### WHAT YOU WILL DO
Only certain lines below are wanted: those starting at the line containing "- **Function Calling**: Retrieve" and ending at the line containing "The agent uses", both included, each retyped exactly.

### DATASET
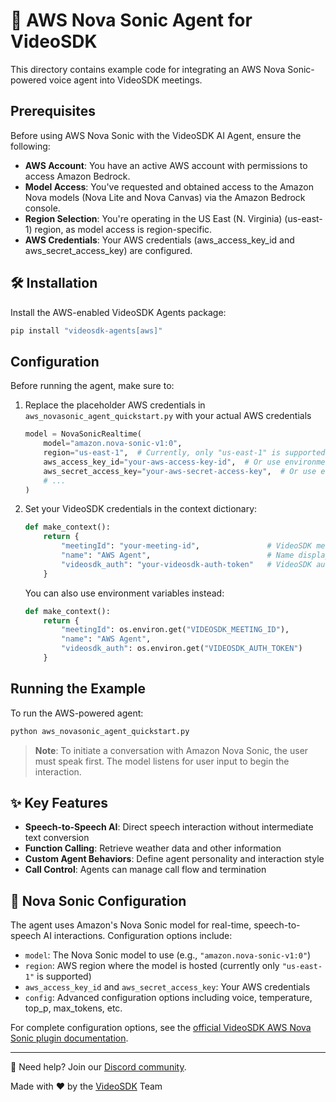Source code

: # 🚀 AWS Nova Sonic Agent for VideoSDK

This directory contains example code for integrating an AWS Nova Sonic-powered voice agent into VideoSDK meetings.

## Prerequisites

Before using AWS Nova Sonic with the VideoSDK AI Agent, ensure the following:

- **AWS Account**: You have an active AWS account with permissions to access Amazon Bedrock.
- **Model Access**: You've requested and obtained access to the Amazon Nova models (Nova Lite and Nova Canvas) via the Amazon Bedrock console.
- **Region Selection**: You're operating in the US East (N. Virginia) (us-east-1) region, as model access is region-specific.
- **AWS Credentials**: Your AWS credentials (aws_access_key_id and aws_secret_access_key) are configured.

## 🛠️ Installation

Install the AWS-enabled VideoSDK Agents package:

```bash
pip install "videosdk-agents[aws]"
```

## Configuration

Before running the agent, make sure to:

1. Replace the placeholder AWS credentials in `aws_novasonic_agent_quickstart.py` with your actual AWS credentials
   ```python
   model = NovaSonicRealtime(
       model="amazon.nova-sonic-v1:0",
       region="us-east-1",  # Currently, only "us-east-1" is supported for Amazon Nova Sonic
       aws_access_key_id="your-aws-access-key-id",  # Or use environment variable
       aws_secret_access_key="your-aws-secret-access-key",  # Or use environment variable
       # ...
   )
   ```

2. Set your VideoSDK credentials in the context dictionary:
   ```python
   def make_context():
       return {
           "meetingId": "your-meeting-id",               # VideoSDK meeting ID
           "name": "AWS Agent",                          # Name displayed in the meeting
           "videosdk_auth": "your-videosdk-auth-token"   # VideoSDK auth token
       }
   ```

   You can also use environment variables instead:
   ```python
   def make_context():
       return {
           "meetingId": os.environ.get("VIDEOSDK_MEETING_ID"),
           "name": "AWS Agent",
           "videosdk_auth": os.environ.get("VIDEOSDK_AUTH_TOKEN")
       }
   ```

## Running the Example

To run the AWS-powered agent:

```bash
python aws_novasonic_agent_quickstart.py
```

> **Note**: To initiate a conversation with Amazon Nova Sonic, the user must speak first. The model listens for user input to begin the interaction.

## ✨ Key Features

- **Speech-to-Speech AI**: Direct speech interaction without intermediate text conversion
- **Function Calling**: Retrieve weather data and other information
- **Custom Agent Behaviors**: Define agent personality and interaction style
- **Call Control**: Agents can manage call flow and termination

## 🧠 Nova Sonic Configuration

The agent uses Amazon's Nova Sonic model for real-time, speech-to-speech AI interactions. Configuration options include:

- `model`: The Nova Sonic model to use (e.g., `"amazon.nova-sonic-v1:0"`)
- `region`: AWS region where the model is hosted (currently only `"us-east-1"` is supported)
- `aws_access_key_id` and `aws_secret_access_key`: Your AWS credentials
- `config`: Advanced configuration options including voice, temperature, top_p, max_tokens, etc.

For complete configuration options, see the [official VideoSDK AWS Nova Sonic plugin documentation](https://docs.videosdk.live/ai_agents/plugins/aws-nova-sonic).

---

🤝 Need help? Join our [Discord community](https://discord.com/invite/f2WsNDN9S5).

Made with ❤️ by the [VideoSDK](https://videosdk.live) Team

### SOLUTION BELOW
- **Function Calling**: Retrieve weather data and other information
- **Custom Agent Behaviors**: Define agent personality and interaction style
- **Call Control**: Agents can manage call flow and termination

## 🧠 Nova Sonic Configuration

The agent uses Amazon's Nova Sonic model for real-time, speech-to-speech AI interactions. Configuration options include:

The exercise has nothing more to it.